Limitations & Future Work¶
- Limited Data Scale: TSR-Suite contains only 23K samples (2.3K human-annotated), which is small compared to general NLP datasets.
- Concentrated Task Types: The 4 tasks focus on classification and prediction, lacking diverse reasoning tasks like anomaly detection or trend interpretation.
- OOD Generalization Gap: Event prediction OOD MAE is 145.53 (vs 14.30 ID), indicating cross-domain generalization needs improvement.
- Base Model Constraints: Validated only on Qwen2.5-7B; scaling behavior of larger models remains unexplored.
- Human-Template Dependency: Data construction relies heavily on human-guided templates, limiting scalability.
Related Work & Insights¶
- Time-R1 is the closest reasoning model but is limited to classical forecasting; TimeOmni-1 extends this to multi-task reasoning.
- DeepSeek-R1 proved that RL can enhance reasoning; TimeOmni-1 brings this paradigm to the time series domain.
- Time-MQA is large but suffers from simple tasks and insufficient context; TSR-Suite provides targeted improvements.
- Key insight for Time Series Intelligence: General temporal models require the injection of reasoning priors rather than just pattern fitting.
Rating¶
- Novelty: ⭐⭐⭐⭐⭐ First systematic construction of a TS reasoning task system + first unified TS reasoning model.
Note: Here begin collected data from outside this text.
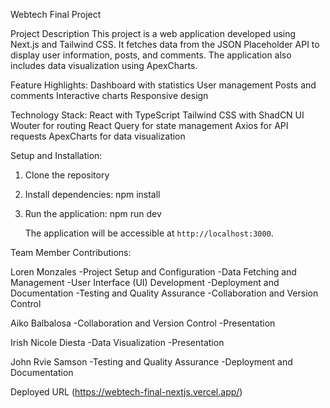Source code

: Webtech Final Project

Project Description
This project is a web application developed using Next.js and Tailwind CSS. It fetches data from the JSON Placeholder API to display user information, posts, and comments. The application also includes data visualization using ApexCharts.

Feature Highlights:
Dashboard with statistics
User management
Posts and comments
Interactive charts
Responsive design

Technology Stack:
React with TypeScript
Tailwind CSS with ShadCN UI
Wouter for routing
React Query for state management
Axios for API requests
ApexCharts for data visualization


Setup and Installation:

1. Clone the repository

2. Install dependencies:
    npm install 

3. Run the application:
    npm run dev

    The application will be accessible at `http://localhost:3000`.

   
Team Member Contributions:

Loren Monzales
-Project Setup and Configuration
-Data Fetching and Management
-User Interface (UI) Development
-Deployment and Documentation
-Testing and Quality Assurance
-Collaboration and Version Control

Aiko Balbalosa
-Collaboration and Version Control
-Presentation

Irish Nicole Diesta
-Data Visualization
-Presentation

John Rvie Samson
-Testing and Quality Assurance
-Deployment and Documentation

Deployed URL
(https://webtech-final-nextjs.vercel.app/)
- Experimental Thoroughness: ⭐⭐⭐⭐⭐ Comprehensive evaluation across four tasks (ID/OOD), progressive experiments, ablations, and general capability assessments.
- Writing Quality: ⭐⭐⭐⭐ Clear structure driven by design principles, though some charts have high information density.
- Value: ⭐⭐⭐⭐⭐ Opens a new direction for time series reasoning; data, models, and code are all open-sourced.